» Work instruction
Only the lines in the entries below from the line with "This distinction becomes" to the line with "where the leading", both included, belong in the answer, transcribed exactly and without pictures.

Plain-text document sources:

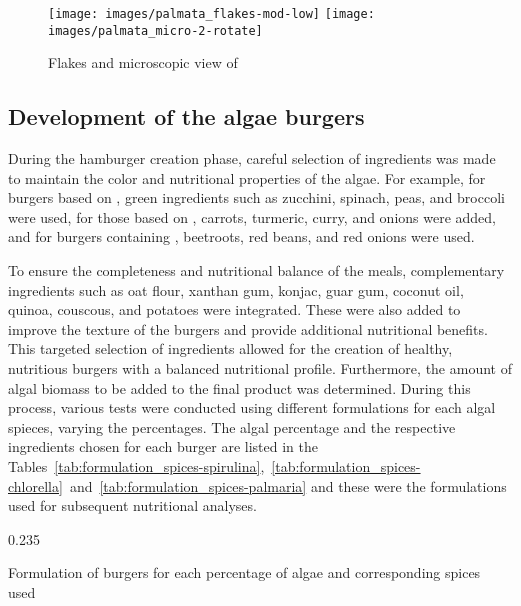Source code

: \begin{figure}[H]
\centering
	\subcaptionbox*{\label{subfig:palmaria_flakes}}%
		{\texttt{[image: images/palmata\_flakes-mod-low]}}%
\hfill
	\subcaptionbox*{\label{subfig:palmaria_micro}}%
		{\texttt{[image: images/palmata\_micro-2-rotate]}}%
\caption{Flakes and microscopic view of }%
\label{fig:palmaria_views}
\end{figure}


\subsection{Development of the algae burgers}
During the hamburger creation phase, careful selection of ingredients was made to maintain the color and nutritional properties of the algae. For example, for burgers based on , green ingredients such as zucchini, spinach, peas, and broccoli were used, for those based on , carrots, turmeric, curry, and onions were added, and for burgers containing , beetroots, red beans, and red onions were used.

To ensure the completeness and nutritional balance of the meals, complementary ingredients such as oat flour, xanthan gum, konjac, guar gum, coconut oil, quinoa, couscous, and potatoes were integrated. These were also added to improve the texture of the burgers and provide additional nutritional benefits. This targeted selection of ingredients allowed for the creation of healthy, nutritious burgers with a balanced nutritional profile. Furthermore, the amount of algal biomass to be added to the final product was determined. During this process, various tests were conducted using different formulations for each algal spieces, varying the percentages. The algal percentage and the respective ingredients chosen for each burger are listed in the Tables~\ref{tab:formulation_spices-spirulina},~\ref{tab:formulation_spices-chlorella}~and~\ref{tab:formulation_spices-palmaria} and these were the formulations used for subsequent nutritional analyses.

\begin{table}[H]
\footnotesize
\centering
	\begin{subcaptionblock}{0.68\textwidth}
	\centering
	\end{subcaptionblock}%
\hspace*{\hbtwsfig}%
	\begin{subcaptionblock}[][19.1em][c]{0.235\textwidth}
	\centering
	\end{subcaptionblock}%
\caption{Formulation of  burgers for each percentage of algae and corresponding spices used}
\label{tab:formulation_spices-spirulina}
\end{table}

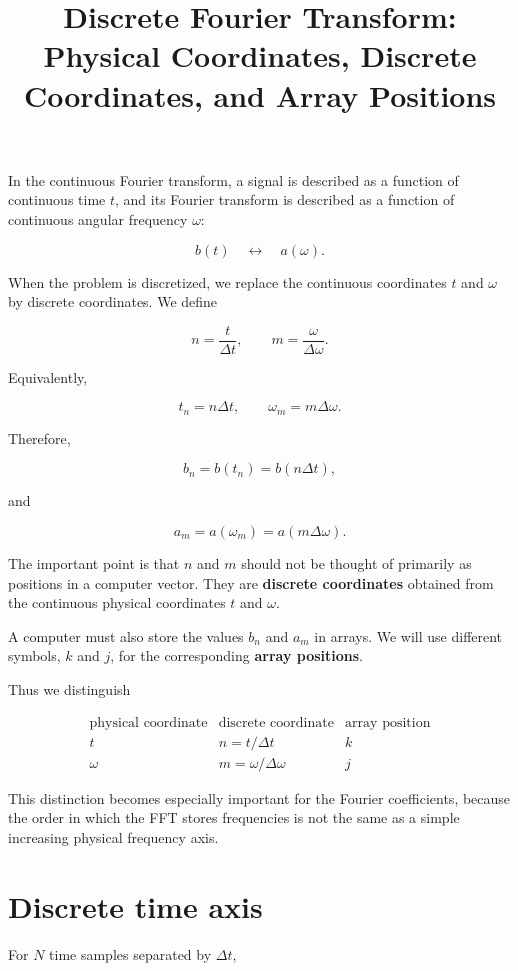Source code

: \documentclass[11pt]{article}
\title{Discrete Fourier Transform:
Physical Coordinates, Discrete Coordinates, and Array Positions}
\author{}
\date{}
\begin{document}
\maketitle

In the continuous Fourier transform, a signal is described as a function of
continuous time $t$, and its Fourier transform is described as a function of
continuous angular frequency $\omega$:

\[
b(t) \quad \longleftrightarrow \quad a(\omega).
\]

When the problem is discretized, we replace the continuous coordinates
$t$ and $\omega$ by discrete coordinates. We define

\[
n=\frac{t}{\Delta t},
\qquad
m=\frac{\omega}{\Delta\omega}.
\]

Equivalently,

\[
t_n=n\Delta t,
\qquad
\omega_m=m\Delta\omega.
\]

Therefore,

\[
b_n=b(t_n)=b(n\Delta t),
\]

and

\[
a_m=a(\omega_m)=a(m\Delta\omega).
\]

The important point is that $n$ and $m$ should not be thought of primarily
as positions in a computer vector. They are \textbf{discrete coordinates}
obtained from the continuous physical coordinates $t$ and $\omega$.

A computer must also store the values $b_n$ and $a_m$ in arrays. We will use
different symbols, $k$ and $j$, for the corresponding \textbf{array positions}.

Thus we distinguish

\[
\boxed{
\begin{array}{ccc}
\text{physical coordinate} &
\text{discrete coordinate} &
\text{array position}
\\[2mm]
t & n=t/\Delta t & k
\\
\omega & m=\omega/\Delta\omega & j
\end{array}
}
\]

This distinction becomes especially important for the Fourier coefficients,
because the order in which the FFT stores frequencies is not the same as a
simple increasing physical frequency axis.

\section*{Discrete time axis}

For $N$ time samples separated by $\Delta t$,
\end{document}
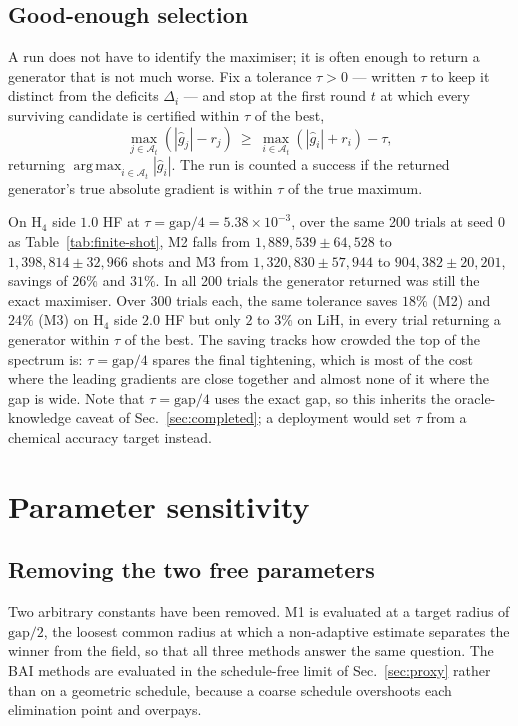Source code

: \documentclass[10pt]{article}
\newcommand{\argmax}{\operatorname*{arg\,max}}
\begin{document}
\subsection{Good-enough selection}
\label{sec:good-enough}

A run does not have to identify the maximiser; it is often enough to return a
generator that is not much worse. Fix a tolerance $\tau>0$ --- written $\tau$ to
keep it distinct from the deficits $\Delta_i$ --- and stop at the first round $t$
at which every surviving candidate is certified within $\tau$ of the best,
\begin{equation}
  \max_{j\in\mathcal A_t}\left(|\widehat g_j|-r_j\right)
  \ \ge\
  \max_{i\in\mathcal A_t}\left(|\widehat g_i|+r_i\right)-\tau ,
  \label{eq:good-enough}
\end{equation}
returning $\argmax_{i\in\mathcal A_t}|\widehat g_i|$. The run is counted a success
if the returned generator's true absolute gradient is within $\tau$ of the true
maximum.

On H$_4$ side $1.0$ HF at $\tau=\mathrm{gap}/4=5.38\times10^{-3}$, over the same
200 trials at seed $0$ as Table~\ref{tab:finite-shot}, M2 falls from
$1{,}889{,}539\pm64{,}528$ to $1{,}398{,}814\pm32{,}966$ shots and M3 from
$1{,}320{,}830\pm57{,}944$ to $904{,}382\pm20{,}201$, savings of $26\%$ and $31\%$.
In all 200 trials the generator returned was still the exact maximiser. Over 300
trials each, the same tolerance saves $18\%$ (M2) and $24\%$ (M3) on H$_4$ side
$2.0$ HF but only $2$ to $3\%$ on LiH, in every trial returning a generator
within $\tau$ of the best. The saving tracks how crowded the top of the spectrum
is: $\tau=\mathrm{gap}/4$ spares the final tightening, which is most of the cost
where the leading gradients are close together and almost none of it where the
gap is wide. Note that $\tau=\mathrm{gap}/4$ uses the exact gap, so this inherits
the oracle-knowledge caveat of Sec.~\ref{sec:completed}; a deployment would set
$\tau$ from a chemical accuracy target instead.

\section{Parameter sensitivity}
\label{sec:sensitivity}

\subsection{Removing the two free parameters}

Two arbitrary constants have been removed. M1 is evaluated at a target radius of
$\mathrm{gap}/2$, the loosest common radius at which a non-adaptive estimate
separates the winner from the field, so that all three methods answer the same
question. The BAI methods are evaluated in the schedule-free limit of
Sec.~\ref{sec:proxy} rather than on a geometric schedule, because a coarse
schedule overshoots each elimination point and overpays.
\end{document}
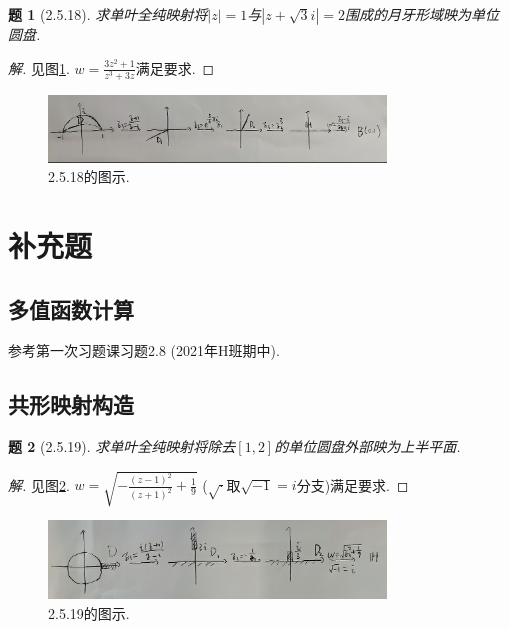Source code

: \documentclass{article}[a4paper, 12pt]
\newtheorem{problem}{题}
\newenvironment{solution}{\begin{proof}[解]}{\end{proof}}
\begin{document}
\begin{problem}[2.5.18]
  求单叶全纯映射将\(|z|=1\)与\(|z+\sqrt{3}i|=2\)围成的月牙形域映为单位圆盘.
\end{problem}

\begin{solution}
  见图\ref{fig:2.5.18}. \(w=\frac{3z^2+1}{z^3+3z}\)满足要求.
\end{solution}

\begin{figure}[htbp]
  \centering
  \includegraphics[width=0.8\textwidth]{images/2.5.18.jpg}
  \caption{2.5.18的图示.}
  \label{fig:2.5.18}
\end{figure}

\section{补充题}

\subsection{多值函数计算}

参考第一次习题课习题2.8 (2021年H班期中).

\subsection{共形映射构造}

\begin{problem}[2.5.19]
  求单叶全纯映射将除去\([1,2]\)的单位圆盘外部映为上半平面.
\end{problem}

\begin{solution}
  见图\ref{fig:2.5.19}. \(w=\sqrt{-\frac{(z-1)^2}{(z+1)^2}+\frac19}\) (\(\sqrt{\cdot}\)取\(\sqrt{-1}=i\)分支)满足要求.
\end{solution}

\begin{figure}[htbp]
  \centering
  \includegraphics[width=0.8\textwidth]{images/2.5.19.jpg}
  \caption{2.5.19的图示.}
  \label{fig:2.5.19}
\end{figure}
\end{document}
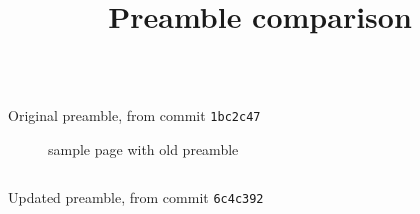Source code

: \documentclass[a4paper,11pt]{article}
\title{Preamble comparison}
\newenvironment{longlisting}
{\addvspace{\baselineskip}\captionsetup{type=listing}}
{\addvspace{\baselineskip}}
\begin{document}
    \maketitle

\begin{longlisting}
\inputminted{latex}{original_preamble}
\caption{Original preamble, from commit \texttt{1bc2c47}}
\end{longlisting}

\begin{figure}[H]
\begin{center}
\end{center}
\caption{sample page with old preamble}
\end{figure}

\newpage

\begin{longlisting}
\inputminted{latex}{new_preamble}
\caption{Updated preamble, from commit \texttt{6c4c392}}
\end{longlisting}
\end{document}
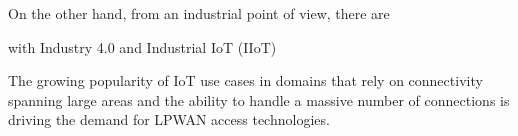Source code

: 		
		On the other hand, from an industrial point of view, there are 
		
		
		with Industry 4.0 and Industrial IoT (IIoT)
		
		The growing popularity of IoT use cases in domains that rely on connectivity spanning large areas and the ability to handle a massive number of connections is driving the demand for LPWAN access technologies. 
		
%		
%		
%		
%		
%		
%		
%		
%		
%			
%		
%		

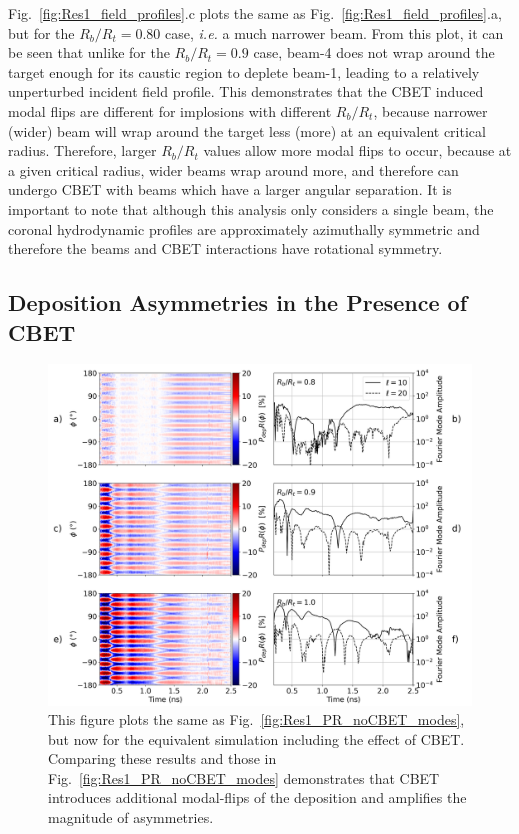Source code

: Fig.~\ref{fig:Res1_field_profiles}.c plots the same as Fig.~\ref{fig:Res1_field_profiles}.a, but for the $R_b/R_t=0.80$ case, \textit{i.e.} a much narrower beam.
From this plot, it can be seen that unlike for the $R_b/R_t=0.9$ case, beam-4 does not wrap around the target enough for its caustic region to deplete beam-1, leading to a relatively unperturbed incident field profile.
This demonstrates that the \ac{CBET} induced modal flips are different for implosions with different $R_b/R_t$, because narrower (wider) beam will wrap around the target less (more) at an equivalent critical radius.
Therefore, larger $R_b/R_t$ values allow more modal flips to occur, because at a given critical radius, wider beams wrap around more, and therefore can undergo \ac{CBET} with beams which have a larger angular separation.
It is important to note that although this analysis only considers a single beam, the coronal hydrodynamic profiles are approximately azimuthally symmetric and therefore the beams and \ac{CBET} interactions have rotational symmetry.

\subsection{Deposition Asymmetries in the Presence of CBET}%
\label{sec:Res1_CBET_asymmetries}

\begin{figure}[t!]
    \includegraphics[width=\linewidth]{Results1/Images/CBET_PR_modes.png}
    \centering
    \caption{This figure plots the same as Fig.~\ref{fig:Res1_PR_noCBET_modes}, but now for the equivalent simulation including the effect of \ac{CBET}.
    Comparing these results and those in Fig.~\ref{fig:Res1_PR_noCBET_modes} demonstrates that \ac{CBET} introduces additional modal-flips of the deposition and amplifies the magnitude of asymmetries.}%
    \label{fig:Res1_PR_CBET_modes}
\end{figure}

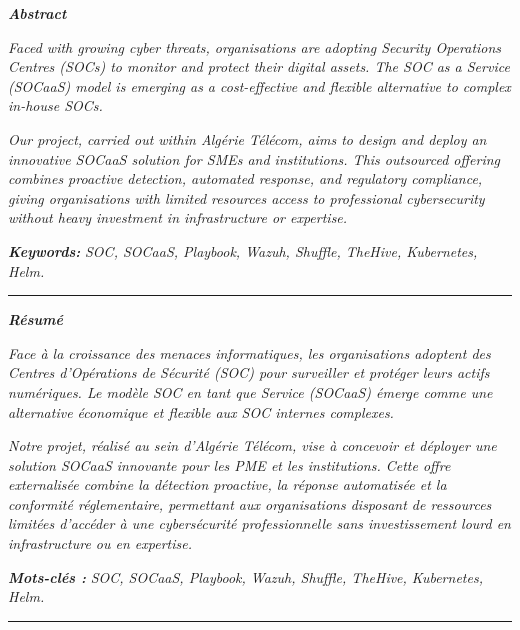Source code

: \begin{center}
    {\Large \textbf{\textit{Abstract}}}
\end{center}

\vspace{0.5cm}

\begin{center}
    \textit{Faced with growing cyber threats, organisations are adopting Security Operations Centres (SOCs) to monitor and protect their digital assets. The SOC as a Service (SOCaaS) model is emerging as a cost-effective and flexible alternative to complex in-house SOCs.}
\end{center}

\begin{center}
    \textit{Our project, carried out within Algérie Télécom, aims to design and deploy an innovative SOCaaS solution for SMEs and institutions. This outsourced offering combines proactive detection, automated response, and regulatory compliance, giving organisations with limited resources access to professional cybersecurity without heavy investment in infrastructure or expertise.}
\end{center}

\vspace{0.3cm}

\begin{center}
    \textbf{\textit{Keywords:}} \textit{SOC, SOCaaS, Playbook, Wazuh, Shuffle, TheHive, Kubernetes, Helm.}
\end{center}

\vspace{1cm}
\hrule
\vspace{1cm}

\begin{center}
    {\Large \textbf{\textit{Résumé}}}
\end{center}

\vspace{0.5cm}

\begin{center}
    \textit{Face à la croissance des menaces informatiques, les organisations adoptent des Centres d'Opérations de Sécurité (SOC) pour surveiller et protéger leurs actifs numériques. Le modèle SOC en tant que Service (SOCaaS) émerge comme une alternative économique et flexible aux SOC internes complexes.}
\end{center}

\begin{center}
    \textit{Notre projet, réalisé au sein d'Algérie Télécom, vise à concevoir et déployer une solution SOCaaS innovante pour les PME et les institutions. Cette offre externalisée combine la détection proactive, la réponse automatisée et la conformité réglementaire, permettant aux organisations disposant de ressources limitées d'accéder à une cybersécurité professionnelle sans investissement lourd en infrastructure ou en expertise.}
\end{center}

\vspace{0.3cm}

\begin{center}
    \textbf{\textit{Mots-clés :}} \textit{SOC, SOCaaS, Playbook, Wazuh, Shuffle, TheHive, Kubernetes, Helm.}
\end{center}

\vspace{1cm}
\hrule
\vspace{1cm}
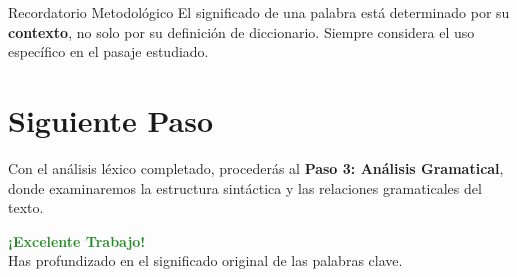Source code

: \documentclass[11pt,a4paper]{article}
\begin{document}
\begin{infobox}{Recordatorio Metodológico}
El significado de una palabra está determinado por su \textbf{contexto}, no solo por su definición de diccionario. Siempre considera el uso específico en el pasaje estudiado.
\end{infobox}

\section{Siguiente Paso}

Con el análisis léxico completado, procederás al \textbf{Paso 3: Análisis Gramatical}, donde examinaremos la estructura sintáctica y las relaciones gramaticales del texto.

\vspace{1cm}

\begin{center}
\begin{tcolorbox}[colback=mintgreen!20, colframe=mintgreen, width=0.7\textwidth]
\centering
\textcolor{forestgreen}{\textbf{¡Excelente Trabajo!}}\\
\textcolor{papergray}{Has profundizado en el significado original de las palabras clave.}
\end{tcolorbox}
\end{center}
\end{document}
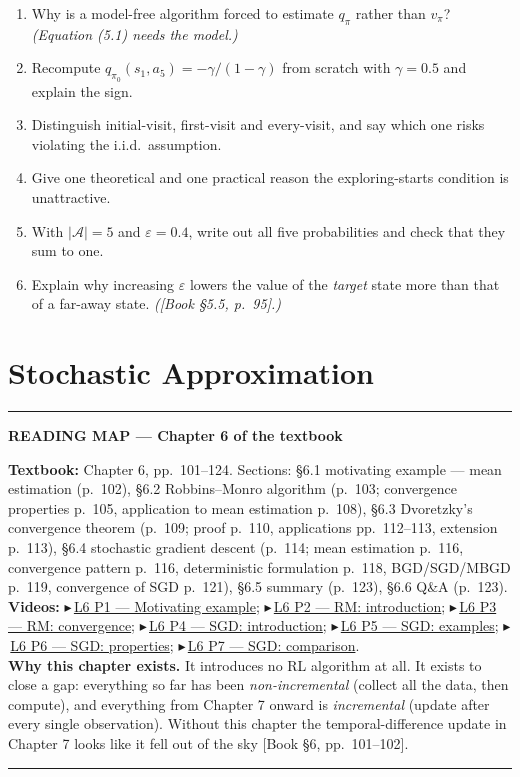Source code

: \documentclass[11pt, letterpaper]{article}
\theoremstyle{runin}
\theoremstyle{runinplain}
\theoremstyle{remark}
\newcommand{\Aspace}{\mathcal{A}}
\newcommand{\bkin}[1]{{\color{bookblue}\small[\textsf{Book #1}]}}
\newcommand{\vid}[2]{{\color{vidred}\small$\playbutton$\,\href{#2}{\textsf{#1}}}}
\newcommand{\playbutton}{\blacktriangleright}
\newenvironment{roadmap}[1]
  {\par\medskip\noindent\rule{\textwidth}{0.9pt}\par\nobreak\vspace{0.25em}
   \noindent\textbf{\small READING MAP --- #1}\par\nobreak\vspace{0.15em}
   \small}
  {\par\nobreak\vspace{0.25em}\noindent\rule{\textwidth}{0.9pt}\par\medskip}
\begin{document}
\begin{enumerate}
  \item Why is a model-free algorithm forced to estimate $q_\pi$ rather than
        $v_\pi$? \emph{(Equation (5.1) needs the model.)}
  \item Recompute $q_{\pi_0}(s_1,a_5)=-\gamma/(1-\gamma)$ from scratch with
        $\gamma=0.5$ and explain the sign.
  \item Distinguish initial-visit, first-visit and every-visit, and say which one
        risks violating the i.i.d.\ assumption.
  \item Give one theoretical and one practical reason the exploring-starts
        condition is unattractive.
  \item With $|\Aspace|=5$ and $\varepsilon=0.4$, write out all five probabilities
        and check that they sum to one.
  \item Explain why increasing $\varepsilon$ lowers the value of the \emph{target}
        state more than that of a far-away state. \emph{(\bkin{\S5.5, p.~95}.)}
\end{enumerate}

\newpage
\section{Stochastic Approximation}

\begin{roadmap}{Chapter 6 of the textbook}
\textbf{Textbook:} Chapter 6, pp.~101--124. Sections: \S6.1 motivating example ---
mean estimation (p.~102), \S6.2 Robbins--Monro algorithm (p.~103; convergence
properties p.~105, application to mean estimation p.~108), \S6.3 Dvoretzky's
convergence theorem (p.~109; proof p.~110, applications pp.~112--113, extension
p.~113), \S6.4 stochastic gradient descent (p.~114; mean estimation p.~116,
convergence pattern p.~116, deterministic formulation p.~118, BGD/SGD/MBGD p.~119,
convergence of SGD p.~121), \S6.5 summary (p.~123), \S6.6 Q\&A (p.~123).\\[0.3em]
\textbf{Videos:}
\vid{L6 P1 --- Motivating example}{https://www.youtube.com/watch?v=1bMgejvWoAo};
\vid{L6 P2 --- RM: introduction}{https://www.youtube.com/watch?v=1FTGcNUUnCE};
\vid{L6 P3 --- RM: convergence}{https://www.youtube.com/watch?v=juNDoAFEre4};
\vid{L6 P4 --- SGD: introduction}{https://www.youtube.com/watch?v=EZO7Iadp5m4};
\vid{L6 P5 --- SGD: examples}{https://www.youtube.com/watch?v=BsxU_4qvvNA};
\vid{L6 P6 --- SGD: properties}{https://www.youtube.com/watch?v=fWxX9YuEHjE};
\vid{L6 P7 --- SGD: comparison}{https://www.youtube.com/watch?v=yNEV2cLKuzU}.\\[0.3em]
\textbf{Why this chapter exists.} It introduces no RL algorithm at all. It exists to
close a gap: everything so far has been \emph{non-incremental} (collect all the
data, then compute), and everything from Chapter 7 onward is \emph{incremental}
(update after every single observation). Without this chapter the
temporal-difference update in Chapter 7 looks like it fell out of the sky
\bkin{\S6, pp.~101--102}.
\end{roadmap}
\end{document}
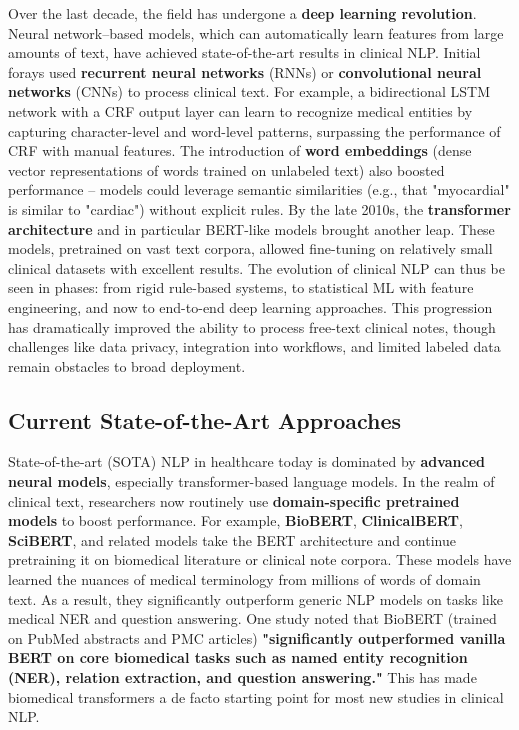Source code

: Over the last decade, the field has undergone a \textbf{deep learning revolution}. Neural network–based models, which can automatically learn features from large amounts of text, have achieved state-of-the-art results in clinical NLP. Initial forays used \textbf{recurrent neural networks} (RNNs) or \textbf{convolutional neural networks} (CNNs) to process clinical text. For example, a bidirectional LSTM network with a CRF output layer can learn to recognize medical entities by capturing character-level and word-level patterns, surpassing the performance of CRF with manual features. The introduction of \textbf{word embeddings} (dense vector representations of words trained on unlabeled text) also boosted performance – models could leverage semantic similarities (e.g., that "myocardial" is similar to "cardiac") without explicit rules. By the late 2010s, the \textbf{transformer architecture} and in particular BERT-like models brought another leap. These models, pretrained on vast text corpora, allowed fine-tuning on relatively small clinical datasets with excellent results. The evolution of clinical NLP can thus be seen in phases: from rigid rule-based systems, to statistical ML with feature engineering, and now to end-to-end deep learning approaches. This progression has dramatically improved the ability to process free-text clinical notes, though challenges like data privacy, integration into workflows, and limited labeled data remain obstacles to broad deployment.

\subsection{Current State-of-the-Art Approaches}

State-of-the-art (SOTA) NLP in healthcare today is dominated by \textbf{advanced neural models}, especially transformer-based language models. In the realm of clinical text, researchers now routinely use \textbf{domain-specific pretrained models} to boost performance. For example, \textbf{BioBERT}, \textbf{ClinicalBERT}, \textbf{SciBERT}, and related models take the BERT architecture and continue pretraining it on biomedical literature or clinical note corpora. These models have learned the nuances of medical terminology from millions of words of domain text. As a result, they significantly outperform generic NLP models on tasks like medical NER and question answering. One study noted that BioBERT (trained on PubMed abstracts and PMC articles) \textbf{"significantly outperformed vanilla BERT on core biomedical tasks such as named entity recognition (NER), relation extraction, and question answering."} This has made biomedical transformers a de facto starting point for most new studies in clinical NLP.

» Result below
This distinction becomes especially important for the Fourier coefficients,
because the order in which the FFT stores frequencies is not the same as a
simple increasing physical frequency axis.

\section*{Discrete time axis}

For $N$ time samples separated by $\Delta t$,
\end{document}
Source code

: \documentclass[10pt]{article}
\newcommand{\argmax}{\operatorname*{arg\,max}}
\begin{document}
\subsection{Good-enough selection}
\label{sec:good-enough}

A run does not have to identify the maximiser; it is often enough to return a
generator that is not much worse. Fix a tolerance $\tau>0$ --- written $\tau$ to
keep it distinct from the deficits $\Delta_i$ --- and stop at the first round $t$
at which every surviving candidate is certified within $\tau$ of the best,
\begin{equation}
  \max_{j\in\mathcal A_t}\left(|\widehat g_j|-r_j\right)
  \ \ge\
  \max_{i\in\mathcal A_t}\left(|\widehat g_i|+r_i\right)-\tau ,
  \label{eq:good-enough}
\end{equation}
returning $\argmax_{i\in\mathcal A_t}|\widehat g_i|$. The run is counted a success
if the returned generator's true absolute gradient is within $\tau$ of the true
maximum.

On H$_4$ side $1.0$ HF at $\tau=\mathrm{gap}/4=5.38\times10^{-3}$, over the same
200 trials at seed $0$ as Table~\ref{tab:finite-shot}, M2 falls from
$1{,}889{,}539\pm64{,}528$ to $1{,}398{,}814\pm32{,}966$ shots and M3 from
$1{,}320{,}830\pm57{,}944$ to $904{,}382\pm20{,}201$, savings of $26\%$ and $31\%$.
In all 200 trials the generator returned was still the exact maximiser. Over 300
trials each, the same tolerance saves $18\%$ (M2) and $24\%$ (M3) on H$_4$ side
$2.0$ HF but only $2$ to $3\%$ on LiH, in every trial returning a generator
within $\tau$ of the best. The saving tracks how crowded the top of the spectrum
is: $\tau=\mathrm{gap}/4$ spares the final tightening, which is most of the cost
where the leading gradients are close together and almost none of it where the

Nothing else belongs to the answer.